◆ **Brief**:
If a line in the entries below includes the string "Spring", copy it out.
══════
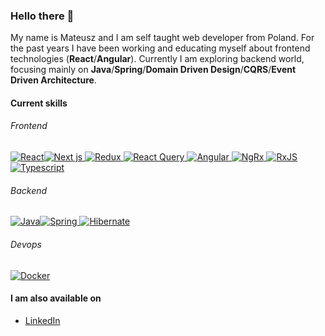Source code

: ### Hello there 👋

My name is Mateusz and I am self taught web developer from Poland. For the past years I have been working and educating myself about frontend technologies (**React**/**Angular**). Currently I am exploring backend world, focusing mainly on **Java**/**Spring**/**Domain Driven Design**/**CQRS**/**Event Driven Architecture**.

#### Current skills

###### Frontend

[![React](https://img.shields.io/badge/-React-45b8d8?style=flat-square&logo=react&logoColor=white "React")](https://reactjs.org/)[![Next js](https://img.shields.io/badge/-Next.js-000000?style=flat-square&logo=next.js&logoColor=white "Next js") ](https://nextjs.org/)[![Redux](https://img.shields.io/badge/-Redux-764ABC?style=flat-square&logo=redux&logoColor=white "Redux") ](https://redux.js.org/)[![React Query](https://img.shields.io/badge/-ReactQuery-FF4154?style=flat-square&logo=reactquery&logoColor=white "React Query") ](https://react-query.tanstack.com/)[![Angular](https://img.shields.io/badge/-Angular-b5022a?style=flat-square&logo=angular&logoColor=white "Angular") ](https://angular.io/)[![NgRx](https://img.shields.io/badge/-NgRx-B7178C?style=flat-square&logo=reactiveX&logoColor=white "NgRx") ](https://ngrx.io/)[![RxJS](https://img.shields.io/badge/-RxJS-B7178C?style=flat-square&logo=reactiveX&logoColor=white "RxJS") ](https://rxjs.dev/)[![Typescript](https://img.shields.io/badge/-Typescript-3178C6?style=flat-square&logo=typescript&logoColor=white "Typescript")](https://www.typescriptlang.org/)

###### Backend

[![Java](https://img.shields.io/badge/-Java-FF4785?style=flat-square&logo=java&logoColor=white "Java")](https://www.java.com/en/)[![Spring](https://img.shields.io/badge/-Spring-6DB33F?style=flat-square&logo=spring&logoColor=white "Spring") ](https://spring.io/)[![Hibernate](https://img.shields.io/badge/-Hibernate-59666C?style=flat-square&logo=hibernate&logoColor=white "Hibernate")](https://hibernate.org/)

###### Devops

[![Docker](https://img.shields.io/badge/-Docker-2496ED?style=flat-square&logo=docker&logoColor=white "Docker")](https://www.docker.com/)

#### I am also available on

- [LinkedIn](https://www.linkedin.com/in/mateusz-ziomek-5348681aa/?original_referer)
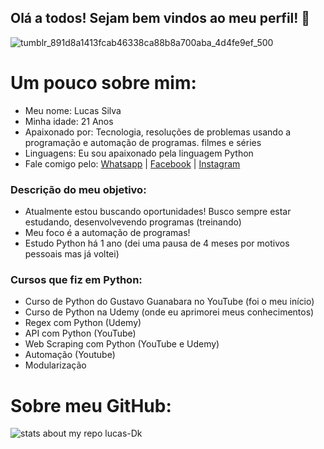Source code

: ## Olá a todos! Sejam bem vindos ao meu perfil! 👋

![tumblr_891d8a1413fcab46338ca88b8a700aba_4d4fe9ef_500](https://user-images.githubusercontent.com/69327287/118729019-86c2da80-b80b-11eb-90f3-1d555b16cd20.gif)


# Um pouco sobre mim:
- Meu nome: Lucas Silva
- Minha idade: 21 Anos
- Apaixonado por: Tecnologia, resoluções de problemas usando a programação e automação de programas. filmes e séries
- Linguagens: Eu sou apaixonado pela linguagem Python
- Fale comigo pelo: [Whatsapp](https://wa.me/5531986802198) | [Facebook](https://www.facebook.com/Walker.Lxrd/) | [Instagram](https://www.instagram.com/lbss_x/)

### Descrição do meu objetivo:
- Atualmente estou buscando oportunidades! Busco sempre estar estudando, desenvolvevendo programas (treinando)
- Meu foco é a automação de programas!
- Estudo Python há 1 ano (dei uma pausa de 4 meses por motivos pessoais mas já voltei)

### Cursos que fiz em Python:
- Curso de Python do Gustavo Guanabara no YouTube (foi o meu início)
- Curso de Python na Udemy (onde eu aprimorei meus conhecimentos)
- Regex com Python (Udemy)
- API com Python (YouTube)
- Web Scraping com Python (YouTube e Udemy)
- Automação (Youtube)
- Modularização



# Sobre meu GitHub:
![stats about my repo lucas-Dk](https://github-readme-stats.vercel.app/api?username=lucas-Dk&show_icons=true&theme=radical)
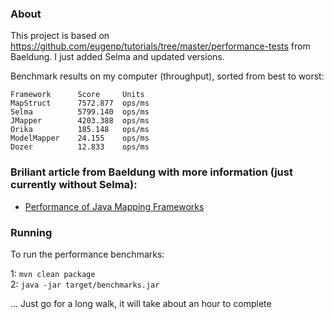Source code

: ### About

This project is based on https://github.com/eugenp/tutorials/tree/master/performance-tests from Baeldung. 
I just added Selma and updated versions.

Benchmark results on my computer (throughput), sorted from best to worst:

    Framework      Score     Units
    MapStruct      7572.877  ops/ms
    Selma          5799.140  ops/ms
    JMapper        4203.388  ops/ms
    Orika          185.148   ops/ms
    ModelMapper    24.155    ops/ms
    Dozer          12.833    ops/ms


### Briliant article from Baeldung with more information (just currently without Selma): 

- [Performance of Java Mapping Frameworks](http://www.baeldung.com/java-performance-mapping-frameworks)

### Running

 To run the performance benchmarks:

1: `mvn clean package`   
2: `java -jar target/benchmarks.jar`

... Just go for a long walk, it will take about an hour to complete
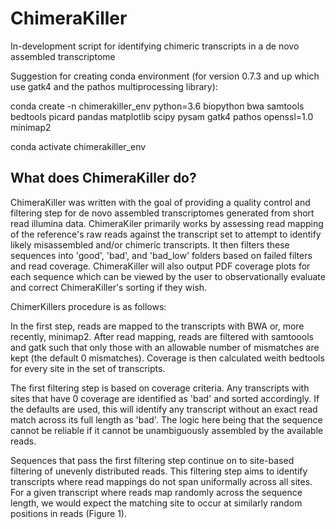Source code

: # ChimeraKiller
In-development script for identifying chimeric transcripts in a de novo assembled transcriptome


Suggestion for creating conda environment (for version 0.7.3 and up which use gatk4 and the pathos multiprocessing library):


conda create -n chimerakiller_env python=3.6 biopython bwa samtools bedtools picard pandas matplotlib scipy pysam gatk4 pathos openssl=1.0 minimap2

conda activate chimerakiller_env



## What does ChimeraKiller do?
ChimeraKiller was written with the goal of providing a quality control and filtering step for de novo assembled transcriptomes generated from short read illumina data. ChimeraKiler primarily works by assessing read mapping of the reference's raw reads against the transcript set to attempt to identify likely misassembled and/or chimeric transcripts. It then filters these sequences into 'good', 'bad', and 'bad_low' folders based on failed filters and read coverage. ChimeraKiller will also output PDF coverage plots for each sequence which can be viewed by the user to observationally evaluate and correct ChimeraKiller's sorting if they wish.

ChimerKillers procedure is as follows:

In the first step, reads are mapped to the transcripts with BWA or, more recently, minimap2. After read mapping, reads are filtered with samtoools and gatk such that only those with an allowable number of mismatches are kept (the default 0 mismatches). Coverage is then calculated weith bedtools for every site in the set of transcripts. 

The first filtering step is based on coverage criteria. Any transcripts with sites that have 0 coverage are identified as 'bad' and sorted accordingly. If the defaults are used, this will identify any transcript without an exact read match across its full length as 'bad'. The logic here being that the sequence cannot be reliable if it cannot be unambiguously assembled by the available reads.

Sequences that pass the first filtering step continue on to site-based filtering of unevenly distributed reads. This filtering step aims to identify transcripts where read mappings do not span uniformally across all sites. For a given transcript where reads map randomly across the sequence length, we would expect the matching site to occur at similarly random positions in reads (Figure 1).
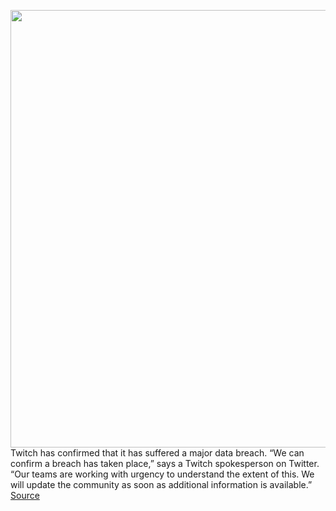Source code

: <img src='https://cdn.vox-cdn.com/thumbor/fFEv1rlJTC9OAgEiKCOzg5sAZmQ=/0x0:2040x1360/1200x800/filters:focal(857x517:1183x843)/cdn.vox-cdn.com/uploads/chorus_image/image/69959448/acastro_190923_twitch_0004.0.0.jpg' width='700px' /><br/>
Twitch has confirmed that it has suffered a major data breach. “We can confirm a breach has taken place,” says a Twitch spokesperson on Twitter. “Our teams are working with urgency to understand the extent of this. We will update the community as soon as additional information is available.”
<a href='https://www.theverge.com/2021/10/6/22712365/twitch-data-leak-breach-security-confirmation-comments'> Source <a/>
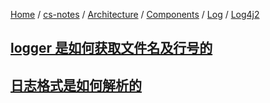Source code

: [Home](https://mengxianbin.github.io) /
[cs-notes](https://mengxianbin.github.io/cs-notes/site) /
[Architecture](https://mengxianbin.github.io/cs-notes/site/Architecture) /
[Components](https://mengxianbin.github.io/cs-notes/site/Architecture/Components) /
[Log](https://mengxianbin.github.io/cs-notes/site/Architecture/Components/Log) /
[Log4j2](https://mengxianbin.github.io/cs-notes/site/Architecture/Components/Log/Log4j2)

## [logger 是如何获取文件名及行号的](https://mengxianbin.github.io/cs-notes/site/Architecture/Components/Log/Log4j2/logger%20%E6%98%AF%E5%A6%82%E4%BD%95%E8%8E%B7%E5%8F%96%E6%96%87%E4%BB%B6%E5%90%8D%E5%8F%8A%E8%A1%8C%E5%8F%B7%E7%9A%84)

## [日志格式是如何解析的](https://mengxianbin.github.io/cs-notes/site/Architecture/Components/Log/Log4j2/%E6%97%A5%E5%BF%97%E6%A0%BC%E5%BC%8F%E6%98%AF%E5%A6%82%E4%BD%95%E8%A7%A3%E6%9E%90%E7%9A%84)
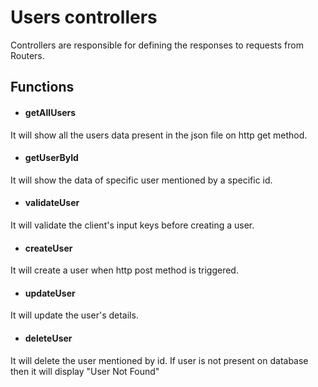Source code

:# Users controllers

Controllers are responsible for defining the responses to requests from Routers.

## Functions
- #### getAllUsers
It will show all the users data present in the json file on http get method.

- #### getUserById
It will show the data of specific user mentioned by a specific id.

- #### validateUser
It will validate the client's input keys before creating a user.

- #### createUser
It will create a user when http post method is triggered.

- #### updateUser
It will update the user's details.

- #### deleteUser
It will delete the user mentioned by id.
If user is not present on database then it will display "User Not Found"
══════
◆ **Answer space**:
My name is Mateusz and I am self taught web developer from Poland. For the past years I have been working and educating myself about frontend technologies (**React**/**Angular**). Currently I am exploring backend world, focusing mainly on **Java**/**Spring**/**Domain Driven Design**/**CQRS**/**Event Driven Architecture**.
[![Java](https://img.shields.io/badge/-Java-FF4785?style=flat-square&logo=java&logoColor=white "Java")](https://www.java.com/en/)[![Spring](https://img.shields.io/badge/-Spring-6DB33F?style=flat-square&logo=spring&logoColor=white "Spring") ](https://spring.io/)[![Hibernate](https://img.shields.io/badge/-Hibernate-59666C?style=flat-square&logo=hibernate&logoColor=white "Hibernate")](https://hibernate.org/)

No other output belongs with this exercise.